Opinião | 27-06-2024 07:00

A morte do poeta Fernando Grade e ainda a morte dos poetas António Osório e Pedro Tamen

Elegia para o poeta Fernando Grade que morreu recentemente e foi cruelmente ignorado por toda a imprensa.

Na minha casa de família, ao longo de quase meio século, entraram apenas como convidados especiais um poeta, depois um padre, mais tarde um político sujo e mentiroso que comeu batatas com bacalhau, e ainda hoje deve cheirar a pexum de tanto comer com as mãos. Do padre guardo a recordação de lhe cair um quadro em cima das costas quando jantava na sala de visitas. Do político guardo só o cheiro a peixe, e do poeta guardo os momentos de poesia que criamos à volta do que tínhamos presenciado sobre a paisagem do casario da Chamusca, dos campos agrícolas vistos do Mirante de Nossa Senhora do Pranto; chama-se Fernando Grade e era um índio, no verdadeiro sentido da palavra, que andava pelo país a viver da venda dos seus livros e dos livros de poetas amigos e conhecidos que mobilizava para livros colectivos que financiávamos. Eu era um deles.
Fernando Grade era um poeta maldito, que na altura imitava um estilo de vida americano, talvez inspirado nos poetas e escritores como Irwin Allen Ginsberg, Jack Kerouac e William S. Burroughs. Falo disto agora mas fico-me pela rama das palavras. O nosso encontro foi no dia 15 de Maio de 1981, e só tenho a data bem presente por causa do livro que autografou. Mas o que mais me marcou nessa noite em minha casa foi ele recusar pão torrado, com o argumento de que provocava cancro, o facto de ter a boca sem quase metade dos dentes, uns cabelos pelas costas e uma barba que parecia a de um avozinho. Vestia de preto, mas não chegámos a falar disso. Sei que veio a meu convite para uma feira do livro, mas já não me lembro como decorreu a sessão. Sempre mantivemos o contacto ao longo dos últimos quarenta anos, mas falamos muito pouco, embora tenha a grande maioria dos seus livros autografados. O último episódio com ele é triste. Convidei-o para uma entrevista quando festejou os 50 anos de vida literária e aceitou entusiasmado. Quando pus como condição começar a entrevista na sua mesa de trabalho, em São João do Estoril, e acabarmos no café A Brasileira, em Lisboa, recusou, queria que o encontro começasse e acabasse no roteiro lisboeta, e assim a entrevista foi por água abaixo. Nos últimos anos escreveu-me algumas vezes e tratou-me por senhor Antunes no seu jeito de provocar. Génio de provocador era o que tinha de sobra. A sua poesia ainda vai servir de alimento a muitos poetas, incluindo os que ainda não nasceram. Fernando Grade era um poeta genial, grande leitor, culto, mas também soberbo, excêntrico, talvez demasiado egocêntrico, como aliás é próprio dos escritores malditos. Felizmente, para ele, morreu quase anónimo como acontece com todos os poetas que escrevem à margem do sistema e das capelinhas. Mesmo assim escreveu poemas para canções. Paco Bandeira ficou em segundo lugar num festival da canção com o “Vamos Cantar de Pé”, um poema de Fernando Grade orquestrado por Pedro Osório. Nada disso mudou o rumo da sua vida de poeta. Aliás, como ainda estávamos em tempo de ditadura, fica por contar a tentativa de mudarem um verso da canção, que era provocação a mais para o regime da altura, que Fernando Grade recusou. Chegou a vereador da cultura da Câmara de Cascais, mas a vida política depois do 25 de Abril foi sol de pouca dura.

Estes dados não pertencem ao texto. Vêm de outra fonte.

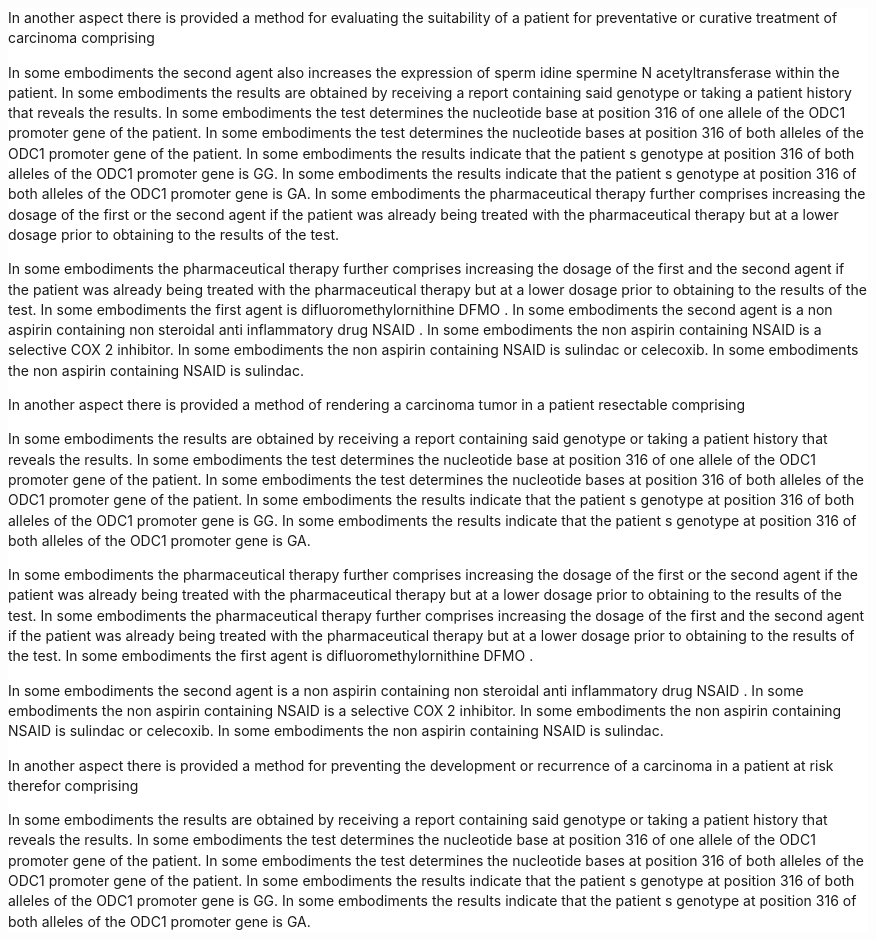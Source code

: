 In another aspect there is provided a method for evaluating the suitability of a patient for preventative or curative treatment of carcinoma comprising 

In some embodiments the second agent also increases the expression of sperm idine spermine N acetyltransferase within the patient. In some embodiments the results are obtained by receiving a report containing said genotype or taking a patient history that reveals the results. In some embodiments the test determines the nucleotide base at position 316 of one allele of the ODC1 promoter gene of the patient. In some embodiments the test determines the nucleotide bases at position 316 of both alleles of the ODC1 promoter gene of the patient. In some embodiments the results indicate that the patient s genotype at position 316 of both alleles of the ODC1 promoter gene is GG. In some embodiments the results indicate that the patient s genotype at position 316 of both alleles of the ODC1 promoter gene is GA. In some embodiments the pharmaceutical therapy further comprises increasing the dosage of the first or the second agent if the patient was already being treated with the pharmaceutical therapy but at a lower dosage prior to obtaining to the results of the test.

In some embodiments the pharmaceutical therapy further comprises increasing the dosage of the first and the second agent if the patient was already being treated with the pharmaceutical therapy but at a lower dosage prior to obtaining to the results of the test. In some embodiments the first agent is difluoromethylornithine DFMO . In some embodiments the second agent is a non aspirin containing non steroidal anti inflammatory drug NSAID . In some embodiments the non aspirin containing NSAID is a selective COX 2 inhibitor. In some embodiments the non aspirin containing NSAID is sulindac or celecoxib. In some embodiments the non aspirin containing NSAID is sulindac.

In another aspect there is provided a method of rendering a carcinoma tumor in a patient resectable comprising 

In some embodiments the results are obtained by receiving a report containing said genotype or taking a patient history that reveals the results. In some embodiments the test determines the nucleotide base at position 316 of one allele of the ODC1 promoter gene of the patient. In some embodiments the test determines the nucleotide bases at position 316 of both alleles of the ODC1 promoter gene of the patient. In some embodiments the results indicate that the patient s genotype at position 316 of both alleles of the ODC1 promoter gene is GG. In some embodiments the results indicate that the patient s genotype at position 316 of both alleles of the ODC1 promoter gene is GA.

In some embodiments the pharmaceutical therapy further comprises increasing the dosage of the first or the second agent if the patient was already being treated with the pharmaceutical therapy but at a lower dosage prior to obtaining to the results of the test. In some embodiments the pharmaceutical therapy further comprises increasing the dosage of the first and the second agent if the patient was already being treated with the pharmaceutical therapy but at a lower dosage prior to obtaining to the results of the test. In some embodiments the first agent is difluoromethylornithine DFMO .

In some embodiments the second agent is a non aspirin containing non steroidal anti inflammatory drug NSAID . In some embodiments the non aspirin containing NSAID is a selective COX 2 inhibitor. In some embodiments the non aspirin containing NSAID is sulindac or celecoxib. In some embodiments the non aspirin containing NSAID is sulindac.

In another aspect there is provided a method for preventing the development or recurrence of a carcinoma in a patient at risk therefor comprising 

In some embodiments the results are obtained by receiving a report containing said genotype or taking a patient history that reveals the results. In some embodiments the test determines the nucleotide base at position 316 of one allele of the ODC1 promoter gene of the patient. In some embodiments the test determines the nucleotide bases at position 316 of both alleles of the ODC1 promoter gene of the patient. In some embodiments the results indicate that the patient s genotype at position 316 of both alleles of the ODC1 promoter gene is GG. In some embodiments the results indicate that the patient s genotype at position 316 of both alleles of the ODC1 promoter gene is GA.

É um dos melhores poetas da sua geração. A sua morte passou despercebida a todos os órgãos de comunicação social. A notícia online de O MIRANTE sobre o seu falecimento continua a ser a referência para quem pesquisa o seu nome. Vivemos num tempo estranho em que a comunicação social enche os nossos olhos e ouvidos de opiniões de todo o bicho careta, mas os jornalistas e os jornais não têm tempo nem espaço para cumprirem a função de serviço público.

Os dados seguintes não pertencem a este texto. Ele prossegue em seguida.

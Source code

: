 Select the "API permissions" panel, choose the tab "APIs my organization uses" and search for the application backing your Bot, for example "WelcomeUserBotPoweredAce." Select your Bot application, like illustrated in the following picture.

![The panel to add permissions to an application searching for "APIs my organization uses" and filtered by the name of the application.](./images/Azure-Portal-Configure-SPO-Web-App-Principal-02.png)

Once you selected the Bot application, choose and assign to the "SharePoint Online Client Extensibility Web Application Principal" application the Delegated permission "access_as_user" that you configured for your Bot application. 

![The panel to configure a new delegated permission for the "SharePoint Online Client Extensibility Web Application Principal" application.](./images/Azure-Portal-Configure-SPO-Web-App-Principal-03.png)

Vivemos um tempo vil e cruel com aqueles que recusam o tiro ao boneco, o pagamento da dízima, o toma lá dá cá. A injustiça de ignorarem a morte de Fernando Grade, para salientar a sua Obra, não é caso único nos últimos tempos. António Osório e Pedro Tamen morreram também recentemente e tiveram direito, num caso e no outro, a referências que quase passaram despercebidas. E eram poetas consagrados, o que não era o caso de Fernando Grade, que cultivou até ao osso uma certa marginalidade que lhe assentava muito bem. JAE.